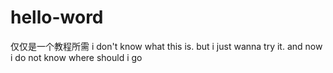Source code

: # hello-word
仅仅是一个教程所需
i don't know what this is.
but i just wanna try it.
and now i do not know where should i go 
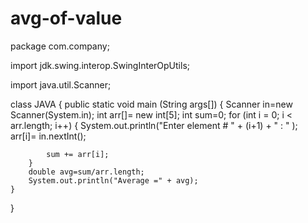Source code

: # avg-of-value
package com.company;

import jdk.swing.interop.SwingInterOpUtils;

import java.util.Scanner;

class JAVA
{
    public static void main (String args[])
    {
        Scanner in=new Scanner(System.in);
        int arr[]= new int[5];
        int sum=0;
        for (int i = 0; i < arr.length; i++)
        {
            System.out.println("Enter element # " + (i+1) + " : " );
            arr[i]= in.nextInt();

            sum += arr[i];
        }
        double avg=sum/arr.length;
        System.out.println("Average =" + avg);
    }
}



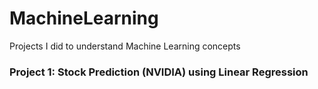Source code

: # MachineLearning
Projects I did to understand Machine Learning concepts

### Project 1: Stock Prediction (NVIDIA) using Linear Regression 


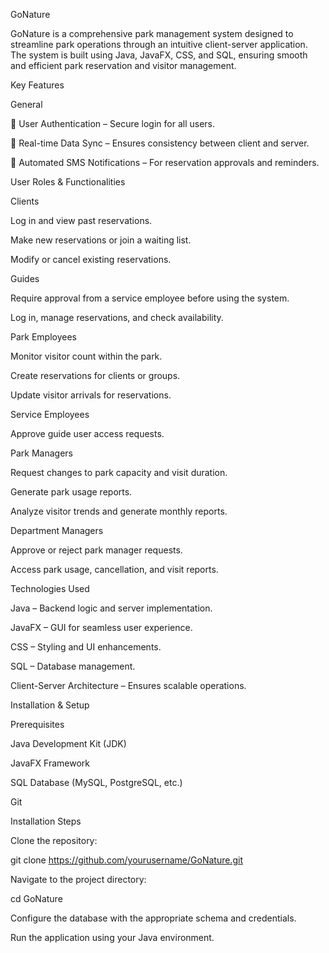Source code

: GoNature

GoNature is a comprehensive park management system designed to streamline park operations through an intuitive client-server application. The system is built using Java, JavaFX, CSS, and SQL, ensuring smooth and efficient park reservation and visitor management.

Key Features

General

🔑 User Authentication – Secure login for all users.

🔄 Real-time Data Sync – Ensures consistency between client and server.

📩 Automated SMS Notifications – For reservation approvals and reminders.

User Roles & Functionalities

Clients

Log in and view past reservations.

Make new reservations or join a waiting list.

Modify or cancel existing reservations.

Guides

Require approval from a service employee before using the system.

Log in, manage reservations, and check availability.

Park Employees

Monitor visitor count within the park.

Create reservations for clients or groups.

Update visitor arrivals for reservations.

Service Employees

Approve guide user access requests.

Park Managers

Request changes to park capacity and visit duration.

Generate park usage reports.

Analyze visitor trends and generate monthly reports.

Department Managers

Approve or reject park manager requests.

Access park usage, cancellation, and visit reports.

Technologies Used

Java – Backend logic and server implementation.

JavaFX – GUI for seamless user experience.

CSS – Styling and UI enhancements.

SQL – Database management.

Client-Server Architecture – Ensures scalable operations.

Installation & Setup

Prerequisites

Java Development Kit (JDK)

JavaFX Framework

SQL Database (MySQL, PostgreSQL, etc.)

Git

Installation Steps

Clone the repository:

git clone https://github.com/yourusername/GoNature.git

Navigate to the project directory:

cd GoNature

Configure the database with the appropriate schema and credentials.

Run the application using your Java environment.
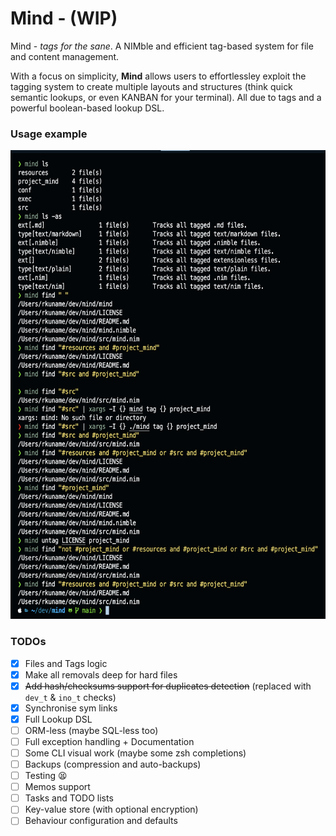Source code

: # Mind - (WIP)
Mind - *tags for the sane*. A NIMble and efficient tag-based system for file and content management.

With a focus on simplicity, **Mind** allows users to effortlessley exploit the tagging system to create multiple layouts and structures (think quick semantic lookups, or even KANBAN for your terminal). All due to tags and a powerful boolean-based lookup DSL.

### Usage example
<img src="./assets/screen.png" height="750">

### TODOs

- [x] Files and Tags logic
- [x] Make all removals deep for hard files
- [x] ~~Add hash/checksums support for duplicates detection~~ (replaced with `dev_t` & `ino_t` checks)
- [x] Synchronise sym links
- [x] Full Lookup DSL
- [ ] ORM-less (maybe SQL-less too)
- [ ] Full exception handling + Documentation
- [ ] Some CLI visual work (maybe some zsh completions)
- [ ] Backups (compression and auto-backups)
- [ ] Testing :tired_face:
- [ ] Memos support
- [ ] Tasks and TODO lists
- [ ] Key-value store (with optional encryption)
- [ ] Behaviour configuration and defaults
□ □ □
WORK ORDER:
Output only the lines above from the one containing "Prerequisites" to the one containing "Mind - (WIP)", both included, exactly as written and with no pictures.

ANSWER SECTION:
Prerequisites

Java Development Kit (JDK)

JavaFX Framework

SQL Database (MySQL, PostgreSQL, etc.)

Git

Installation Steps

Clone the repository:

git clone https://github.com/yourusername/GoNature.git

Navigate to the project directory:

cd GoNature

Configure the database with the appropriate schema and credentials.

Run the application using your Java environment.
Source code

: # Mind - (WIP)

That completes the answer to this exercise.